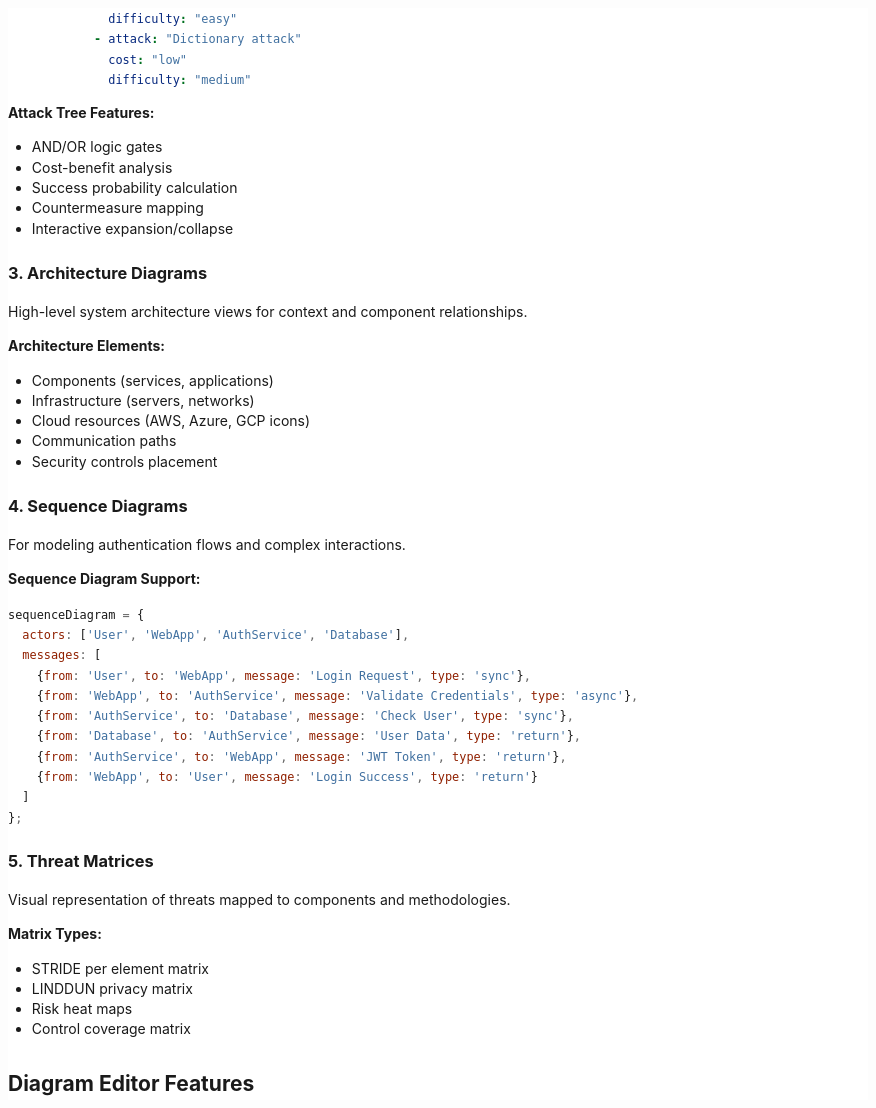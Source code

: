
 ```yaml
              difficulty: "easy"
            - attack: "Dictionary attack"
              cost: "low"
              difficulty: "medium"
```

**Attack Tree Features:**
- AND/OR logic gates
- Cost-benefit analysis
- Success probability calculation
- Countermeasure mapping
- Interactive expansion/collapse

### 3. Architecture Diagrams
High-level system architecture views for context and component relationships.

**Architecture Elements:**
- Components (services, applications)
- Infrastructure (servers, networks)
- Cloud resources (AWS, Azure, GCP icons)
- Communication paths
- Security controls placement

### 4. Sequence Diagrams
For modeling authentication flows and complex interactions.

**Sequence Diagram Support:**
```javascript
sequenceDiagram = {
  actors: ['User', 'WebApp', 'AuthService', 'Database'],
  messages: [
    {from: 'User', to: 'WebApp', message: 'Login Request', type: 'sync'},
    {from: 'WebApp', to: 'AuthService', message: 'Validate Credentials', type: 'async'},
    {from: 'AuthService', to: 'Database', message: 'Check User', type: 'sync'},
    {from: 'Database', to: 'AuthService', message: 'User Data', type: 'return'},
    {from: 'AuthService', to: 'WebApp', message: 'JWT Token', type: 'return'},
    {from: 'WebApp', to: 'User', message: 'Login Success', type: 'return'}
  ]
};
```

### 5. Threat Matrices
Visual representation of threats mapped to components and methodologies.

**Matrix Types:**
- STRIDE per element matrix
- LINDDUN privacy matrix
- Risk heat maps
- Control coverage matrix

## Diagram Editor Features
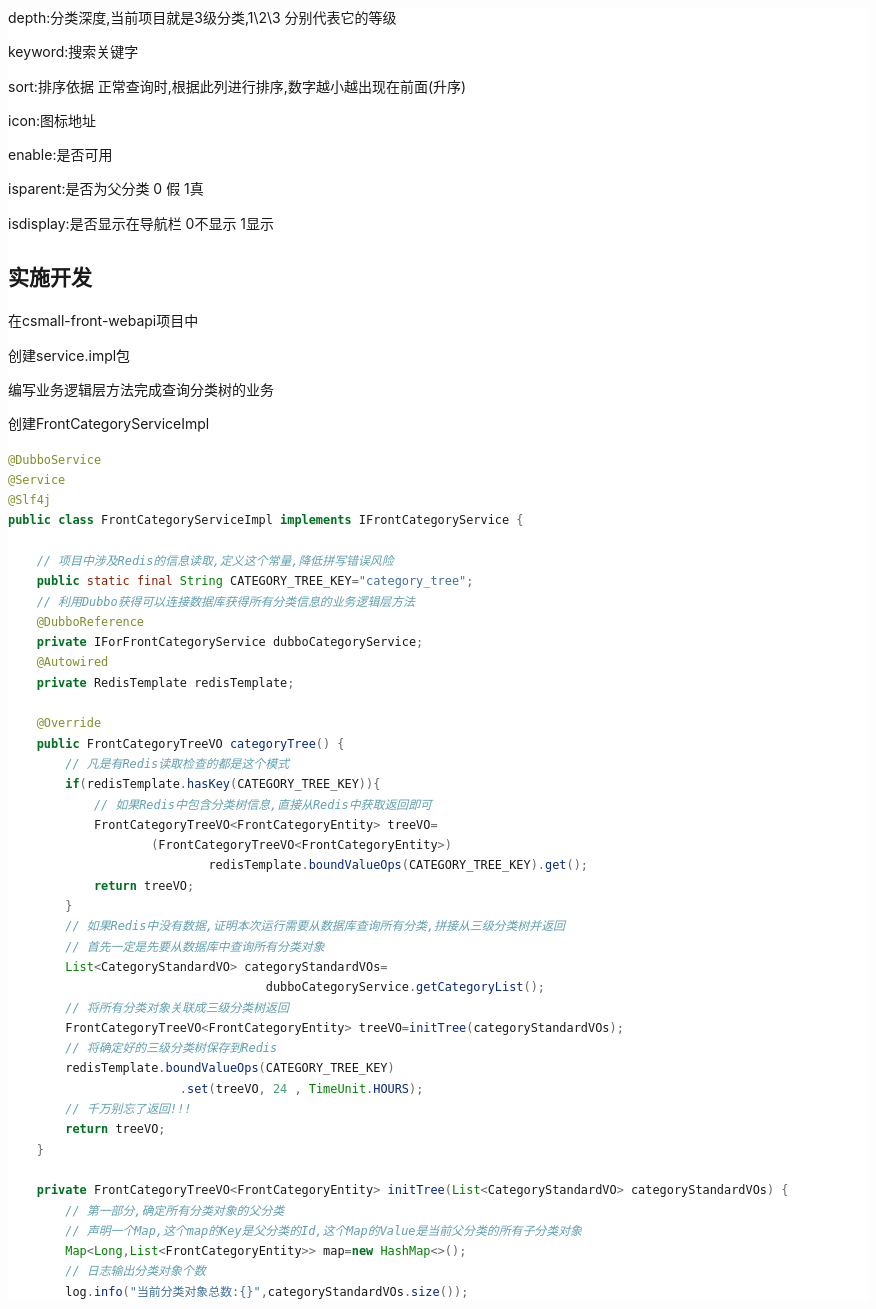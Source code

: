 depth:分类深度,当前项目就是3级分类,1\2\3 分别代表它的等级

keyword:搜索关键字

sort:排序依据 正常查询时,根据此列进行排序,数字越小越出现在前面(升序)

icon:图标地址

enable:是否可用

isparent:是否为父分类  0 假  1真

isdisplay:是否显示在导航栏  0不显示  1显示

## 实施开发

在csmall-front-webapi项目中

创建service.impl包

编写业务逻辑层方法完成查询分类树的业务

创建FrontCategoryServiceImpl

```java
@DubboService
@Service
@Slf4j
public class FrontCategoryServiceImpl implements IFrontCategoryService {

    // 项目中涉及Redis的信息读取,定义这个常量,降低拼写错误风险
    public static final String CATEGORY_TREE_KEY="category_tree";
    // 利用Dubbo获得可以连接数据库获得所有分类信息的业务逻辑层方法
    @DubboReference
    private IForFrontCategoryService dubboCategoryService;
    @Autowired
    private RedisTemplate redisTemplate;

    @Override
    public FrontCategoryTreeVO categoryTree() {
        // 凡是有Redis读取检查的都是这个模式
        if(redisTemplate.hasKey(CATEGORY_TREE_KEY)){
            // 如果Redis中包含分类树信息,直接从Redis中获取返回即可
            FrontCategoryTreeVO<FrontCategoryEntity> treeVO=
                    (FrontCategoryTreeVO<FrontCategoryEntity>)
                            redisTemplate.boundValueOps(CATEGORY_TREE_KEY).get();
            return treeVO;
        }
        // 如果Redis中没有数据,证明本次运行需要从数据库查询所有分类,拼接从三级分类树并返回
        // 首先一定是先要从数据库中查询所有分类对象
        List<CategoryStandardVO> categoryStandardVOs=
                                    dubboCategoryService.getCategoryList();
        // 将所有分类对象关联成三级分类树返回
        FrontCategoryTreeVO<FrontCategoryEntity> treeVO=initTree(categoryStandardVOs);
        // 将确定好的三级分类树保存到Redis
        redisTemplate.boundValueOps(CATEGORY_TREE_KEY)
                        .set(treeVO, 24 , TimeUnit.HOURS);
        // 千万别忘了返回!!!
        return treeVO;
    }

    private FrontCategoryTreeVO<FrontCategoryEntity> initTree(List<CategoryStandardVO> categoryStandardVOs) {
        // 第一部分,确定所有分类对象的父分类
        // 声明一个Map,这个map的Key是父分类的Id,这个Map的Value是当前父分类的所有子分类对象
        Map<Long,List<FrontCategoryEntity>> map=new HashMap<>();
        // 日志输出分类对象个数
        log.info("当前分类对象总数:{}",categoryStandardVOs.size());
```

> _YOUR GOAL_
Show each line from the listing above that includes the word "redisTemplate".

> _ANSWER AREA_
    private RedisTemplate redisTemplate;
        if(redisTemplate.hasKey(CATEGORY_TREE_KEY)){
                            redisTemplate.boundValueOps(CATEGORY_TREE_KEY).get();
        redisTemplate.boundValueOps(CATEGORY_TREE_KEY)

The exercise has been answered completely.